📊 Coin Days Destroyed (CDD) is a critical metric for understanding Bitcoin's market dynamics. When we talk about Bitcoin Days, we refer to the number of days a particular Bitcoin remains unspent. For instance, if 1 BTC is held for 100 days, it accumulates 100 Bitcoin Days. When that Bitcoin is eventually spent, those 100 days are "destroyed." This concept, known as Bitcoin Days Destroyed, serves as an indicator of the movement of long-held coins by long-term holders (LTHs), often considered smart money.

🚀 Market Peaks and Long-Term Holders: In the past, significant peaks in Bitcoin's price have been preceded by a sharp increase in Bitcoin Days Destroyed, signaling the distribution of old coins by these LTHs.
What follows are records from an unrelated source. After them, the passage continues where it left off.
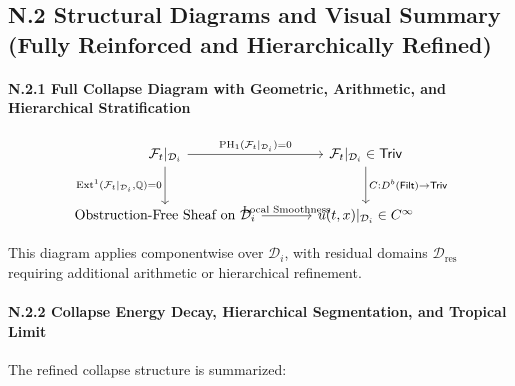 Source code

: \documentclass[11pt]{article}
\begin{document}
\subsection*{N.2 Structural Diagrams and Visual Summary (Fully Reinforced and Hierarchically Refined)}

\paragraph{N.2.1 Full Collapse Diagram with Geometric, Arithmetic, and Hierarchical Stratification}

\[
\begin{tikzcd}[row sep=large, column sep=large]
\mathcal{F}_t|_{\mathcal{D}_i}
  \arrow[r, "{\mathrm{PH}_1(\mathcal{F}_t|_{\mathcal{D}_i}) = 0}"]
  \arrow[d, "{\mathrm{Ext}^1(\mathcal{F}_t|_{\mathcal{D}_i}, \mathbb{Q}) = 0}"']
& \mathcal{F}_t|_{\mathcal{D}_i} \in \mathsf{Triv}
  \arrow[d, "{C : D^b(\mathsf{Filt}) \to \mathsf{Triv}}"] \\
\text{Obstruction-Free Sheaf on } \mathcal{D}_i
  \arrow[r, "{\text{Local Smoothness}}"]
& u(t, x)|_{\mathcal{D}_i} \in C^\infty
\end{tikzcd}
\]

This diagram applies componentwise over $\mathcal{D}_i$, with residual domains $\mathcal{D}_{\mathrm{res}}$ requiring additional arithmetic or hierarchical refinement.

\paragraph{N.2.2 Collapse Energy Decay, Hierarchical Segmentation, and Tropical Limit}

The refined collapse structure is summarized:

\begin{center}
\end{center}
\end{document}
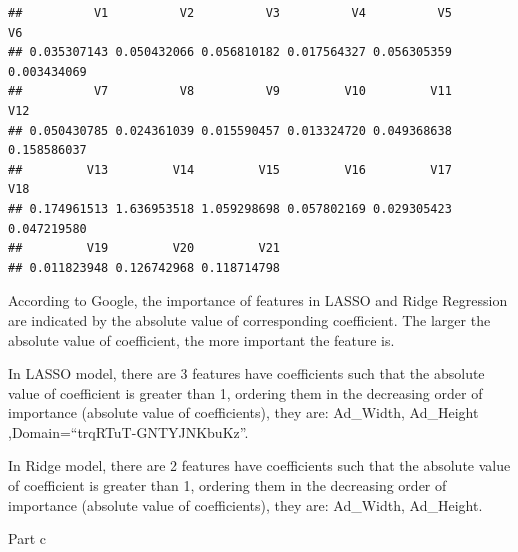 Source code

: \documentclass[
]{article}
\newenvironment{Shaded}{\begin{snugshade}}{\end{snugshade}}
\newcommand{\CommentTok}[1]{\textcolor[rgb]{0.56,0.35,0.01}{\textit{#1}}}
\newcommand{\DecValTok}[1]{\textcolor[rgb]{0.00,0.00,0.81}{#1}}
\newcommand{\FunctionTok}[1]{\textcolor[rgb]{0.00,0.00,0.00}{#1}}
\newcommand{\NormalTok}[1]{#1}
\newcommand{\OtherTok}[1]{\textcolor[rgb]{0.56,0.35,0.01}{#1}}
\newcommand{\SpecialCharTok}[1]{\textcolor[rgb]{0.00,0.00,0.00}{#1}}
\begin{document}
\begin{Shaded}
\end{Shaded}

\begin{verbatim}
##          V1          V2          V3          V4          V5          V6 
## 0.035307143 0.050432066 0.056810182 0.017564327 0.056305359 0.003434069 
##          V7          V8          V9         V10         V11         V12 
## 0.050430785 0.024361039 0.015590457 0.013324720 0.049368638 0.158586037 
##         V13         V14         V15         V16         V17         V18 
## 0.174961513 1.636953518 1.059298698 0.057802169 0.029305423 0.047219580 
##         V19         V20         V21 
## 0.011823948 0.126742968 0.118714798
\end{verbatim}

According to Google, the importance of features in LASSO and Ridge
Regression are indicated by the absolute value of corresponding
coefficient. The larger the absolute value of coefficient, the more
important the feature is.

In LASSO model, there are 3 features have coefficients such that the
absolute value of coefficient is greater than 1, ordering them in the
decreasing order of importance (absolute value of coefficients), they
are: Ad\_Width, Ad\_Height ,Domain=``trqRTuT-GNTYJNKbuKz''.

In Ridge model, there are 2 features have coefficients such that the
absolute value of coefficient is greater than 1, ordering them in the
decreasing order of importance (absolute value of coefficients), they
are: Ad\_Width, Ad\_Height.

Part c
\end{document}
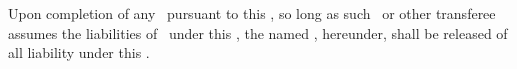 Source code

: Upon completion of any \permittedtransfer\ pursuant to this \amendmentTitle, so long as such \permittedtransfer\ or other transferee assumes the liabilities of \lessee\ under this \amendmentTitle, the named \lessee, hereunder, shall be released of all liability under this \amendmentTitle.
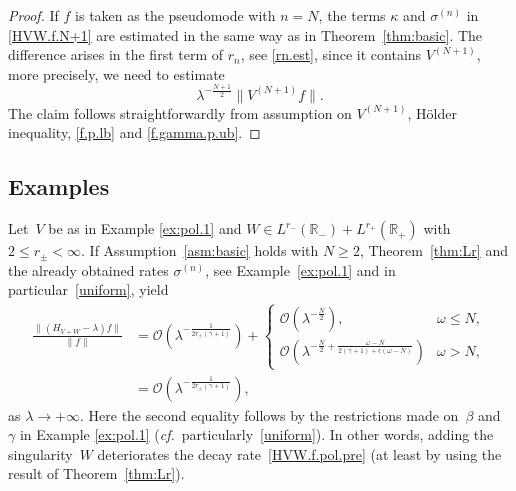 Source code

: \begin{proof}
If $f$ is taken as the pseudomode with $n=N$, the terms $\kappa$ 
and $\sigma^{(n)}$ in \eqref{HVW.f.N+1} are estimated in the same way as in Theorem~\ref{thm:basic}. The difference arises in the first term of $r_n$, 
see \eqref{rn.est}, since it contains $V^{(N+1)}$, more precisely, we need to estimate
\begin{equation}
\lambda^{-\frac{N+1}{2}} \|V^{(N+1)}f\|. 
\end{equation}
The claim follows straightforwardly from assumption on $V^{(N+1)}$, H\"older inequality, \eqref{f.p.lb} and \eqref{f.gamma.p.ub}.
\end{proof}

\subsection{Examples}
\begin{Example}
	\label{ex:pol.2}
Let~$V$ be as in Example \ref{ex:pol.1} and $W \in L^{r_-}({\mathbb{R}}_-) + L^{r_+}({\mathbb{R}}_+)$ with $2 \leq r_\pm <\infty$. If Assumption~\ref{asm:basic} holds with $N \geq 2$, 
Theorem~\ref{thm:Lr} and the already obtained rates $\sigma^{(n)}$, 
see Example~\ref{ex:pol.1} and in particular~\eqref{uniform}, yield
\begin{align}\label{HVW.f.pol}
\frac{\|(H_{V+W}-\lambda) f\|}{\|f\|} 
&= 
{\mathcal{O}}\left(
\lambda^{-\frac{ 1 }{2 r_\pm(\gamma+1)}} 
\right)
+
\begin{cases}
{\mathcal{O}} \left(\lambda^{- \frac N2} \right), & \omega \leq N, 
\\[1mm]
{\mathcal{O}} \left(\lambda^{- \frac{N}{2} + \frac{\omega-N}{2(\gamma+1) + \epsilon(\omega-N)  }} \right)
& \omega > N,
\end{cases}
\nonumber \\
&= {\mathcal{O}}\left(
\lambda^{-\frac{ 1 }{2 r_\pm(\gamma+1)}} 
\right), 
\end{align}
as $\lambda \to + \infty$.
Here the second equality follows by the restrictions
made on~$\beta$ and~$\gamma$ in Example \ref{ex:pol.1}
({\emph{cf.}}~particularly~\eqref{uniform}).
In other words, adding the singularity~$W$ 
deteriorates the decay rate~\eqref{HVW.f.pol.pre}
(at least by using the result of Theorem~\ref{thm:Lr}).
\end{Example}

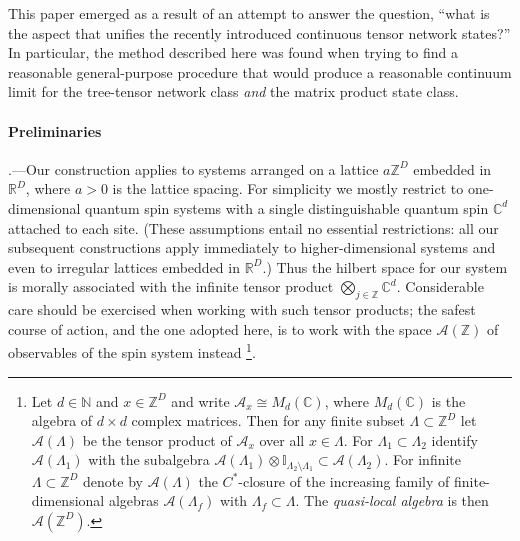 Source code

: \documentclass[prl,twocolumn,lengthcheck,superscriptaddress]{revtex4-1}
\theoremstyle{definition}
\theoremstyle{remark}
\begin{document}
This paper emerged as a result of an attempt to answer the question, ``what is the aspect that unifies the recently introduced continuous tensor network states?'' In particular, the method described here was found when trying to find a reasonable general-purpose procedure that would produce a reasonable continuum limit for the tree-tensor network class \emph{and} the matrix product state class.

\paragraph{Preliminaries}\hspace{-1em}.---Our construction applies to systems arranged on a lattice $a\mathbb{Z}^D$ embedded in $\mathbb{R}^D$, where $a>0$ is the lattice spacing. For simplicity we mostly restrict to one-dimensional quantum spin systems with a single distinguishable quantum spin $\mathbb{C}^d$ attached to each site. (These assumptions entail no essential restrictions: all our subsequent constructions apply immediately to higher-dimensional systems and even to irregular lattices embedded in $\mathbb{R}^D$.) Thus the hilbert space for our system is morally associated with the infinite tensor product $\bigotimes_{j\in\mathbb{Z}} \mathbb{C}^d$. Considerable care should be exercised when working with such tensor products; the safest course of action, and the one adopted here, is to work with the space $\mathcal{A}(\mathbb{Z})$ of observables of the spin system instead \footnote{Let $d\in \mathbb{N}$ and $x \in \mathbb{Z}^D$ and write $\mathcal{A}_x  \cong M_d(\mathbb{C})$, where $M_d(\mathbb{C})$ is the algebra of $d\times d$ complex matrices. Then for any finite subset $\Lambda \subset \mathbb{Z}^D$ let $\mathcal{A}(\Lambda)$ be the tensor product of $\mathcal{A}_x$ over all $x\in \Lambda$. For $\Lambda_1\subset \Lambda_2$ identify $\mathcal{A}(\Lambda_1)$ with the subalgebra $\mathcal{A}(\Lambda_1)\otimes \mathbb{I}_{\Lambda_2\setminus \Lambda_1} \subset \mathcal{A}(\Lambda_2)$. For infinite $\Lambda \subset \mathbb{Z}^D$ denote by $\mathcal{A}(\Lambda)$ the $C^*$-closure of the increasing family of finite-dimensional algebras $\mathcal{A}(\Lambda_f)$ with $\Lambda_f \subset \Lambda$. The \emph{quasi-local algebra} is then $\mathcal{A}(\mathbb{Z}^D)$.}.
\end{document}
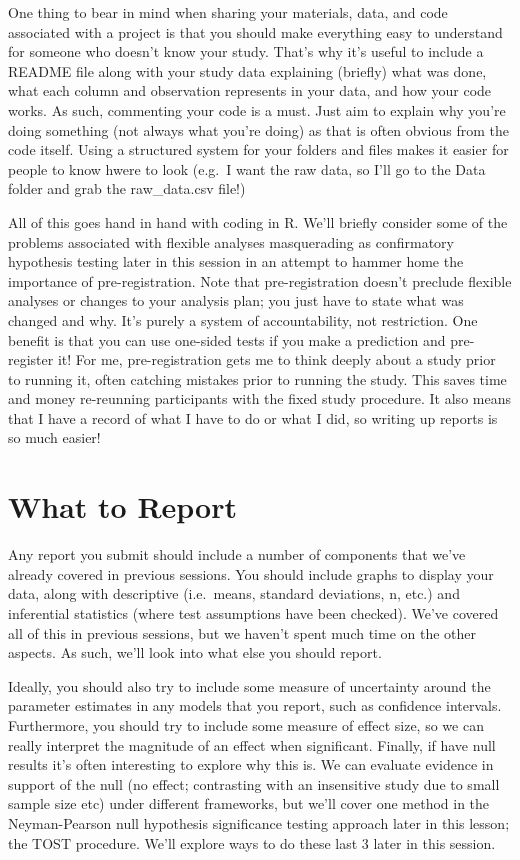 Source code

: \documentclass[
]{book}
\begin{document}
One thing to bear in mind when sharing your materials, data, and code associated with a project is that you should make everything easy to understand for someone who doesn't know your study. That's why it's useful to include a README file along with your study data explaining (briefly) what was done, what each column and observation represents in your data, and how your code works. As such, commenting your code is a must. Just aim to explain why you're doing something (not always what you're doing) as that is often obvious from the code itself. Using a structured system for your folders and files makes it easier for people to know hwere to look (e.g.~I want the raw data, so I'll go to the Data folder and grab the raw\_data.csv file!)

All of this goes hand in hand with coding in R. We'll briefly consider some of the problems associated with flexible analyses masquerading as confirmatory hypothesis testing later in this session in an attempt to hammer home the importance of pre-registration. Note that pre-registration doesn't preclude flexible analyses or changes to your analysis plan; you just have to state what was changed and why. It's purely a system of accountability, not restriction. One benefit is that you can use one-sided tests if you make a prediction and pre-register it! For me, pre-registration gets me to think deeply about a study prior to running it, often catching mistakes prior to running the study. This saves time and money re-reunning participants with the fixed study procedure. It also means that I have a record of what I have to do or what I did, so writing up reports is so much easier!

\hypertarget{what-to-report}{%
\section{What to Report}\label{what-to-report}}

Any report you submit should include a number of components that we've already covered in previous sessions. You should include graphs to display your data, along with descriptive (i.e.~means, standard deviations, n, etc.) and inferential statistics (where test assumptions have been checked). We've covered all of this in previous sessions, but we haven't spent much time on the other aspects. As such, we'll look into what else you should report.

Ideally, you should also try to include some measure of uncertainty around the parameter estimates in any models that you report, such as confidence intervals. Furthermore, you should try to include some measure of effect size, so we can really interpret the magnitude of an effect when significant. Finally, if have null results it's often interesting to explore why this is. We can evaluate evidence in support of the null (no effect; contrasting with an insensitive study due to small sample size etc) under different frameworks, but we'll cover one method in the Neyman-Pearson null hypothesis significance testing approach later in this lesson; the TOST procedure. We'll explore ways to do these last 3 later in this session.
\end{document}
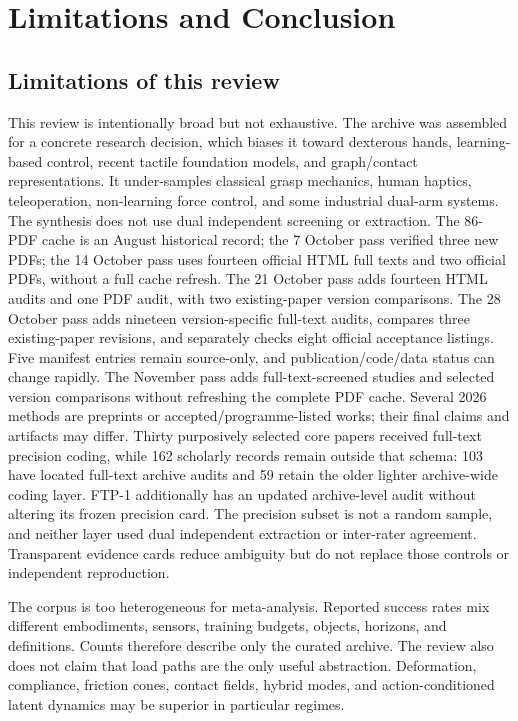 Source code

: \section{Limitations and Conclusion}
\label{sec:conclusion}

\subsection{Limitations of this review}

This review is intentionally broad but not exhaustive. The archive was assembled
for a concrete research decision, which biases it toward dexterous hands,
learning-based control, recent tactile foundation models, and graph/contact
representations. It under-samples classical grasp mechanics, human haptics,
teleoperation, non-learning force control, and some industrial dual-arm systems.
The synthesis does not use dual independent screening or extraction. The
86-PDF cache is an August historical record; the 7 October pass verified
three new PDFs; the 14 October pass uses fourteen official HTML full texts and two official PDFs, without a full cache
refresh. The 21 October pass adds fourteen HTML audits and one PDF audit, with
two existing-paper version comparisons. The 28 October pass adds nineteen
version-specific full-text audits, compares three existing-paper revisions, and
separately checks eight official acceptance listings. Five manifest entries remain source-only, and publication/code/data
status can change rapidly. The November pass adds full-text-screened studies
and selected version comparisons without refreshing the complete PDF cache.
Several 2026 methods are preprints or accepted/programme-listed works; their final
claims and artifacts may differ. Thirty purposively selected core papers received
full-text precision coding, while 162 scholarly records remain outside that
schema: 103 have located
full-text archive audits and 59 retain the older lighter
archive-wide coding layer. FTP-1 additionally has an updated archive-level audit
without altering its frozen precision card. The precision subset is not a
random sample, and neither layer used dual independent extraction or inter-rater
agreement. Transparent evidence cards reduce ambiguity but do not replace those
controls or independent reproduction.

The corpus is too heterogeneous for meta-analysis. Reported success rates mix
different embodiments, sensors, training budgets, objects, horizons, and
definitions. Counts therefore describe only the curated archive. The review also
does not claim that load paths are the only useful abstraction. Deformation,
compliance, friction cones, contact fields, hybrid modes, and action-conditioned
latent dynamics may be superior in particular regimes.

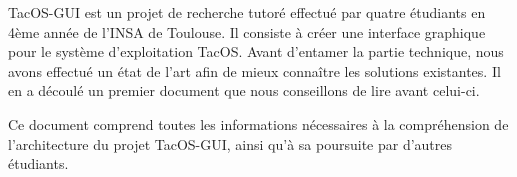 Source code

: TacOS-GUI est un projet de recherche tutoré effectué par quatre étudiants en 4ème année de l'INSA de Toulouse.
Il consiste à créer une interface graphique pour le système d'exploitation TacOS.
Avant d'entamer la partie technique, nous avons effectué un état de l'art afin de mieux connaître les solutions existantes. Il en a découlé un premier document que nous conseillons de lire avant celui-ci.

Ce document comprend toutes les informations nécessaires à la compréhension de l'architecture du projet TacOS-GUI, ainsi qu'à sa poursuite par d'autres étudiants.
Notably, in late 2017, 2021, and 2024, we observed this pattern, where LTHs started to offload their Bitcoin holdings, leading to heightened market activity and eventually, price peaks.

⚖️ Supply Adjustment: To account for the growing Bitcoin supply over time, we can apply a supply adjustment multiplier, leading to the Terminal Adjusted Coin Days Destroyed metric. This adjustment ensures that the data reflects more recent conditions in the market, rather than just magnifying older data.

🔍 Key Indicators: When analyzing the 90-day moving average (90DMA) of the Terminal Adjusted Coin Days Destroyed, a value surpassing 18 million serves as a warning signal for Bitcoin's bull cycle. Similarly, when the 200-day moving average (200DMA) exceeds 16 million, it also indicates increased risk. These thresholds have proven to be key indicators of market risk during previous cycles.

📈 Investor Strategy: Monitoring these metrics allows investors to better anticipate potential market tops and take precautionary measures, particularly when these thresholds are breached.